_Task directions_
Return every line in the entries below where the word "sudo" shows up.

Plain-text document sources
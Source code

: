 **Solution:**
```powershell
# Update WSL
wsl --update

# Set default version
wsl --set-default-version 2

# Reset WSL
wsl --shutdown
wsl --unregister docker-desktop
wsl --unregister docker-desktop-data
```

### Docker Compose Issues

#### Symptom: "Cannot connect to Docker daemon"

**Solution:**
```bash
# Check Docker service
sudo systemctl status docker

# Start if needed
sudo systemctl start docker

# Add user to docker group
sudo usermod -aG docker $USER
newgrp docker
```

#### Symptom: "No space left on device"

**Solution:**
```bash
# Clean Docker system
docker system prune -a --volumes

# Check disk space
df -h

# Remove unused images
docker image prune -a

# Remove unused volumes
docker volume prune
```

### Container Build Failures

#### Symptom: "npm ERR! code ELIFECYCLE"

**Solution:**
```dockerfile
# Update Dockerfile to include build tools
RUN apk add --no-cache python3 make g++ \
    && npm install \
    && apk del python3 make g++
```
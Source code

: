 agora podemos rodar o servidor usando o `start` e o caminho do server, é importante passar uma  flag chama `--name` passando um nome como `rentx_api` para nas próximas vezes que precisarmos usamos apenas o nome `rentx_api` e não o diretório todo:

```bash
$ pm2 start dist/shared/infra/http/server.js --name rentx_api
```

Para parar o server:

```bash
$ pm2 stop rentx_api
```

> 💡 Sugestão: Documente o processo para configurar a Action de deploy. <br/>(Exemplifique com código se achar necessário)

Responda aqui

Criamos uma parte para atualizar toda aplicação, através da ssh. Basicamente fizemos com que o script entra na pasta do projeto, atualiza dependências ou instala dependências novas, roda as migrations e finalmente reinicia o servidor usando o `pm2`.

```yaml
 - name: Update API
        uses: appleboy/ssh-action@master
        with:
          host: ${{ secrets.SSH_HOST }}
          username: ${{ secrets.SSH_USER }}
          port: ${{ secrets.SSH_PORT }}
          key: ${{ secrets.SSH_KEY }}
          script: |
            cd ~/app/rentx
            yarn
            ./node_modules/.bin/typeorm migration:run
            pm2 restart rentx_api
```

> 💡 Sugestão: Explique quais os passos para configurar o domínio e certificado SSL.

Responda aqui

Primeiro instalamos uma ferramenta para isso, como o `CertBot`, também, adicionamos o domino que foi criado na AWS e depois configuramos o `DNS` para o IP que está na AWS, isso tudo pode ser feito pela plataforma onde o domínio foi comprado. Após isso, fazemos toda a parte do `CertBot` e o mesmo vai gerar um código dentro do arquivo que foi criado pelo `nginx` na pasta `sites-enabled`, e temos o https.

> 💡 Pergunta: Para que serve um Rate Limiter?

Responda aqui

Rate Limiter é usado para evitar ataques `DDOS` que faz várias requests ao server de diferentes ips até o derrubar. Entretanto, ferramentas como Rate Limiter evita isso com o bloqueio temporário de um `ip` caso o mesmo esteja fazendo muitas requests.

_Exercise output_
sudo systemctl status docker
sudo systemctl start docker
sudo usermod -aG docker $USER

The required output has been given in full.